Grâce aux progrès des neurosciences qui ont permis d’identifier des dysfonctionnements dans les réseaux neuronaux à l’origine de nombreuses maladies psychiatriques et neurologiques, et grâce à l’avènement de la stimulation cérébrale profonde (SCP) – dont le mécanisme d’action précis n’est pas encore connu mais qui agit en influençant ces réseaux par la stimulation d’une petite zone cérébrale profonde jouant le rôle de «nœud ferroviaire» – une foule de nouvelles indications est en train d’émerger, principalement dans le champ de la psychiatrie.

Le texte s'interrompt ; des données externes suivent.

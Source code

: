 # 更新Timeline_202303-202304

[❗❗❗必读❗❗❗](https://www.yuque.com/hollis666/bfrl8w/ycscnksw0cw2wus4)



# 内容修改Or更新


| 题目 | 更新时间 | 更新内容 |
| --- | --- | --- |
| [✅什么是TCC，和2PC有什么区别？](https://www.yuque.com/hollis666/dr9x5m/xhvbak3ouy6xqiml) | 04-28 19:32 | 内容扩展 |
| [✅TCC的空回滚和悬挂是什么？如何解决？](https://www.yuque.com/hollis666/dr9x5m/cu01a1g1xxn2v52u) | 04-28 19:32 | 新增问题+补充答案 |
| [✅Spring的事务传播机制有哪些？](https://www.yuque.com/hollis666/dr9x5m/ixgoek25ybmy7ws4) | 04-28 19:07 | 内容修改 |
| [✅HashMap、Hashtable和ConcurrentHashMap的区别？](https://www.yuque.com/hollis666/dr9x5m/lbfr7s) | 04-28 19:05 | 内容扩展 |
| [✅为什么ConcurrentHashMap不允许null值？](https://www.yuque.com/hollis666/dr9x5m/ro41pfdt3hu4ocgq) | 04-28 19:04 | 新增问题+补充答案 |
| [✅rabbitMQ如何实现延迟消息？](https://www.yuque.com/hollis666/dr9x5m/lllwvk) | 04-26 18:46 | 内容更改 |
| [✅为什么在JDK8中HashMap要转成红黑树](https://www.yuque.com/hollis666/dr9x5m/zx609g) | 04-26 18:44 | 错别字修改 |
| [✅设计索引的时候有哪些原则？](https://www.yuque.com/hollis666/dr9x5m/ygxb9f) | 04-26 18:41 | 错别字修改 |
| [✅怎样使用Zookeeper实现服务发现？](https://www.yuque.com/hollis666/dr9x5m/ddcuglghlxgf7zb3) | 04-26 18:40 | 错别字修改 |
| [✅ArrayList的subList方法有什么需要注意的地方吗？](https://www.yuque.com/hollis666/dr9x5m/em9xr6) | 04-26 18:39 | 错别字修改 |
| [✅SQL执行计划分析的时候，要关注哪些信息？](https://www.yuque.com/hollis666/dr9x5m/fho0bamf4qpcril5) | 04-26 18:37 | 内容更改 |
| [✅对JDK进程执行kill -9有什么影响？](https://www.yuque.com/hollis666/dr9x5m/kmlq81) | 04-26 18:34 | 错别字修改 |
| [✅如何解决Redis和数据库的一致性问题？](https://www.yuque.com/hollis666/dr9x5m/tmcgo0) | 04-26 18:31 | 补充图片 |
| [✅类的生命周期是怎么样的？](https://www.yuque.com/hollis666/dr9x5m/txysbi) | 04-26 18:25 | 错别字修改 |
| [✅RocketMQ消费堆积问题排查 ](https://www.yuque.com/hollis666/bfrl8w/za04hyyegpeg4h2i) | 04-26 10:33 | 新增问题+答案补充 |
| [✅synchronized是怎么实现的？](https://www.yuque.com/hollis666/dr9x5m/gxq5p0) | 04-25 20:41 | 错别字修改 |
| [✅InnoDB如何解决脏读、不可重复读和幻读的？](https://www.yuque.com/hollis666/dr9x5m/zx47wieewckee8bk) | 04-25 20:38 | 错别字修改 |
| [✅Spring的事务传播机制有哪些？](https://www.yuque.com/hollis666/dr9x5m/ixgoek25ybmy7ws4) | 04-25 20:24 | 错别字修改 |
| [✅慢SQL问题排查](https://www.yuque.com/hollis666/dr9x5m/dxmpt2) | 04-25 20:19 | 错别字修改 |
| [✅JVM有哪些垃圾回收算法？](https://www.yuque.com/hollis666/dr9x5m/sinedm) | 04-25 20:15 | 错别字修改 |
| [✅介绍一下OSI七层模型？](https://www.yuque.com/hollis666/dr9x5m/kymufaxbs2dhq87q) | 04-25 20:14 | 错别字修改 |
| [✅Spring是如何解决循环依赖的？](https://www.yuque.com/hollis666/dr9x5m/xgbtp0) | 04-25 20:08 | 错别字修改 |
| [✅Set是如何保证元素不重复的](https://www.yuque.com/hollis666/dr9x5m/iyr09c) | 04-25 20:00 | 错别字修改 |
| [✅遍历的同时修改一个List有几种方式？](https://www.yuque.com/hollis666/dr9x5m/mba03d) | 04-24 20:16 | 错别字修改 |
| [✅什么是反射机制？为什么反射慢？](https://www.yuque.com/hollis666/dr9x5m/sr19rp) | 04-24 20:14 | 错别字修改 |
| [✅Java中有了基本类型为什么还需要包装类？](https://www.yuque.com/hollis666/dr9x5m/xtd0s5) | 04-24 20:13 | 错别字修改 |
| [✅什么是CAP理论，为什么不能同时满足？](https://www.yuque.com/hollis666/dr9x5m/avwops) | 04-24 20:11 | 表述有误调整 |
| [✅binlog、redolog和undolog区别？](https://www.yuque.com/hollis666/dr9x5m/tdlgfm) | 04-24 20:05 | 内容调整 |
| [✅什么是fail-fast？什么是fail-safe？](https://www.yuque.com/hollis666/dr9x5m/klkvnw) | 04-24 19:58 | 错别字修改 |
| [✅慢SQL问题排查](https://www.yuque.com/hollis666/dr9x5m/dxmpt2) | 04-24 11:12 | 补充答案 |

S’il est trop tôt pour se prononcer quant à l’efficacité de la SCP pour ces nombreuses indications, il est intéressant de prendre la mesure de l’explosion de leur nombre tout en gardant à l’esprit les principes éthiques indispensables à une recherche médicale de qualité.

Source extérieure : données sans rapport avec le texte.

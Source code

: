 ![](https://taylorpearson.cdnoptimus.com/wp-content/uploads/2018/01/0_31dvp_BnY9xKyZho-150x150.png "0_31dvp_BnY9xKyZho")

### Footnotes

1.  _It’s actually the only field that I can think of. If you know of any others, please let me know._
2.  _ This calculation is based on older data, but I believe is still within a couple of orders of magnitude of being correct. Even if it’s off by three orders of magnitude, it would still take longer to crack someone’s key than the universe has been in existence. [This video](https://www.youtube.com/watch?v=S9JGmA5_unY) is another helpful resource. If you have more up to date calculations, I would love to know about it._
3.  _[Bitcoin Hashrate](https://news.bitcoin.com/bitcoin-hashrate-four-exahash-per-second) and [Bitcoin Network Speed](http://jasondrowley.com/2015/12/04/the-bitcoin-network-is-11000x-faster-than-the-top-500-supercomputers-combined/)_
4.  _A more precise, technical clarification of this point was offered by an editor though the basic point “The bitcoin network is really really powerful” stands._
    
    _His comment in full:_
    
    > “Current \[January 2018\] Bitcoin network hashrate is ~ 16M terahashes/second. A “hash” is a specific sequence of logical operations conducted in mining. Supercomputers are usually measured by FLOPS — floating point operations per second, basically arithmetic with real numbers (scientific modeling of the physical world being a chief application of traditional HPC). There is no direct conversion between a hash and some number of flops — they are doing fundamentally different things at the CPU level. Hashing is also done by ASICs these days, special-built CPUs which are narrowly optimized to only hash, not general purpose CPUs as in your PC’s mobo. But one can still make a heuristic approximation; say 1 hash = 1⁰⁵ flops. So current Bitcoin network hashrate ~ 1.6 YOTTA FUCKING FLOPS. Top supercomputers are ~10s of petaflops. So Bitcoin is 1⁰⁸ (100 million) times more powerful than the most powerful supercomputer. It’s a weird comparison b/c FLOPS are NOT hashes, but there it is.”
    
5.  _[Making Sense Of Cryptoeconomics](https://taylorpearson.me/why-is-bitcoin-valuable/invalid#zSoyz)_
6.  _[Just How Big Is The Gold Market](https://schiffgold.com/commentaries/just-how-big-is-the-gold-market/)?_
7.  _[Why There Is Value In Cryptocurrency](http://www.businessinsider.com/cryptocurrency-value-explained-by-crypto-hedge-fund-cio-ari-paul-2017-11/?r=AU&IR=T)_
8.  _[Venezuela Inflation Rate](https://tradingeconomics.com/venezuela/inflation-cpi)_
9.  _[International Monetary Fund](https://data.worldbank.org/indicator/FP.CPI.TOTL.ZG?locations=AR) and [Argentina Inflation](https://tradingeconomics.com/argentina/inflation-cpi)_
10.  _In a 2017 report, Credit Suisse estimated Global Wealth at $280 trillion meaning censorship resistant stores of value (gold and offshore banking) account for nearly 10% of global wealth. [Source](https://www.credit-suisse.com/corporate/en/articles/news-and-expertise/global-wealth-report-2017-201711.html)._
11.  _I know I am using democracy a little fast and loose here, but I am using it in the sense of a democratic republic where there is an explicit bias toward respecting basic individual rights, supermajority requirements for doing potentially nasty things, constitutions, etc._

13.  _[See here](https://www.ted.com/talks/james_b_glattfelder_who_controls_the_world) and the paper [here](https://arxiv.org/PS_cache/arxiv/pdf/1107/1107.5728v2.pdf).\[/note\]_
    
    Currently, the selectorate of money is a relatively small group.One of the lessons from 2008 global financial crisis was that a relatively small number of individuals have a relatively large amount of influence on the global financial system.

Depuis la réémergence de la stimulation cérébrale profonde (SCP) en 1987 avec l’équipe de Grenoble qui a développé la SCP à haute fréquence (cf. premier article de ce numéro : «SCP : passé, présent et avenir») et depuis l’avènement de trois pathologies – maladie de Parkinson (MP), tremblement essentiel (TE) et dystonie – et de trois cibles – noyau subthalamique (NST), globus pallidus interne (GPi) et noyau intermédiaire du thalamus (Vim) – avec indications reconnues (cf troisième article de ce numéro : «SCP lors de maladie de Parkinson et autres troubles du mouvement»), nous assistons actuellement à un foisonnement captivant, voire inquiétant, tant des nouvelles indications que des nouvelles cibles de SCP. Si l’on se réfère à l’excellente revue de Marwan Hariz,1 sont décrites pas moins d’une vingtaine d’indications uniquement dans les champs de la neurologie et de la psychiatrie (tableau 1) et pas moins d’une quarantaine de cibles (figure 1).

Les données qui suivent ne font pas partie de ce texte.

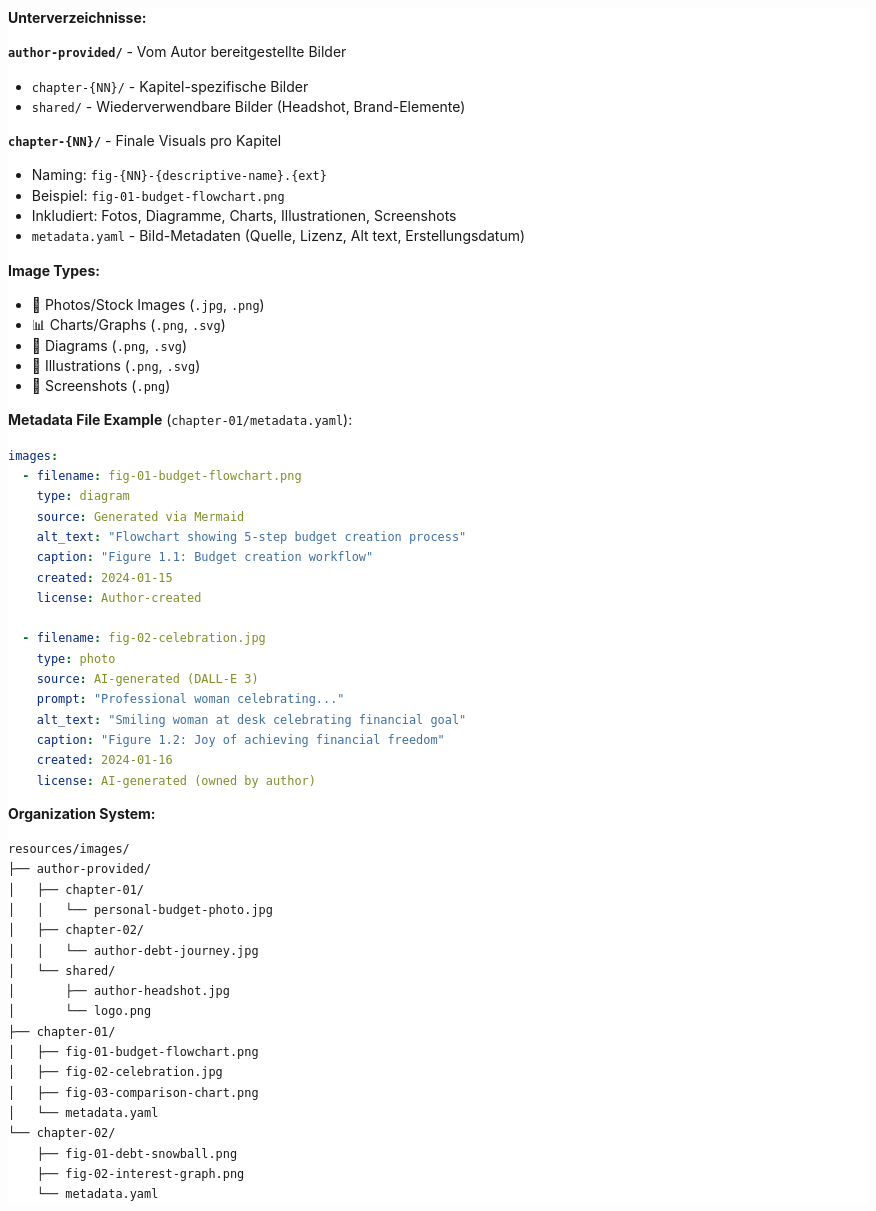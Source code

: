 **Unterverzeichnisse:**

**`author-provided/`** - Vom Autor bereitgestellte Bilder
- `chapter-{NN}/` - Kapitel-spezifische Bilder
- `shared/` - Wiederverwendbare Bilder (Headshot, Brand-Elemente)

**`chapter-{NN}/`** - Finale Visuals pro Kapitel
- Naming: `fig-{NN}-{descriptive-name}.{ext}`
- Beispiel: `fig-01-budget-flowchart.png`
- Inkludiert: Fotos, Diagramme, Charts, Illustrationen, Screenshots
- `metadata.yaml` - Bild-Metadaten (Quelle, Lizenz, Alt text, Erstellungsdatum)

**Image Types:**
- 📸 Photos/Stock Images (`.jpg`, `.png`)
- 📊 Charts/Graphs (`.png`, `.svg`)
- 🔀 Diagrams (`.png`, `.svg`)
- 🎨 Illustrations (`.png`, `.svg`)
- 📱 Screenshots (`.png`)

**Metadata File Example** (`chapter-01/metadata.yaml`):
```yaml
images:
  - filename: fig-01-budget-flowchart.png
    type: diagram
    source: Generated via Mermaid
    alt_text: "Flowchart showing 5-step budget creation process"
    caption: "Figure 1.1: Budget creation workflow"
    created: 2024-01-15
    license: Author-created

  - filename: fig-02-celebration.jpg
    type: photo
    source: AI-generated (DALL-E 3)
    prompt: "Professional woman celebrating..."
    alt_text: "Smiling woman at desk celebrating financial goal"
    caption: "Figure 1.2: Joy of achieving financial freedom"
    created: 2024-01-16
    license: AI-generated (owned by author)
```

**Organization System:**
```
resources/images/
├── author-provided/
│   ├── chapter-01/
│   │   └── personal-budget-photo.jpg
│   ├── chapter-02/
│   │   └── author-debt-journey.jpg
│   └── shared/
│       ├── author-headshot.jpg
│       └── logo.png
├── chapter-01/
│   ├── fig-01-budget-flowchart.png
│   ├── fig-02-celebration.jpg
│   ├── fig-03-comparison-chart.png
│   └── metadata.yaml
└── chapter-02/
    ├── fig-01-debt-snowball.png
    ├── fig-02-interest-graph.png
    └── metadata.yaml
```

Pour la plupart, les nouvelles cibles essayées étaient, dans un passé encore proche (deuxième moitié du XXe siècle), celles utilisées par la chirurgie stéréotaxique lésionnelle, principalement la psychochirurgie, cibles qui sont actuellement remises au goût du jour pour cette technique de SCP, qui a l’avantage d’être réversible en cas d’effet indésirable. Les nouvelles indications quant à elles sont souvent issues de découvertes fortuites lors de SCP de cibles classiques ou nouvelles ; citons comme exemple une SCP de la substance grise péri-aqueductale, effectuée afin de traiter des douleurs neurogènes chroniques, qui a eu un effet direct sur la tension artérielle (TA) que l’on pouvait moduler en peropératoire tant vers le haut que vers le bas.2 Le même groupe a publié deux ans plus tard le cas d’un autre patient pour lequel à un an de la SCP, les TA systolique et diastolique étaient diminuées d’une dizaine de mmHg.3
Le détail exhaustif des cibles et des indications dépasse le but de cet article de synthèse et nous allons nous concentrer sur deux pathologies en voie d’obtenir une indication formelle pour la SCP – le syndrome de Gilles de la Tourette (SGT) et le trouble obsessionnel compulsif (TOC) – ainsi que sur la SCP de la dépression, en raison de son importance en termes de santé publique. Les indications «troubles mnésiques», «anorexie mentale» et «addiction» seront également mentionnées brièvement, de même que la cible «noyau pédonculopontin» (NPP).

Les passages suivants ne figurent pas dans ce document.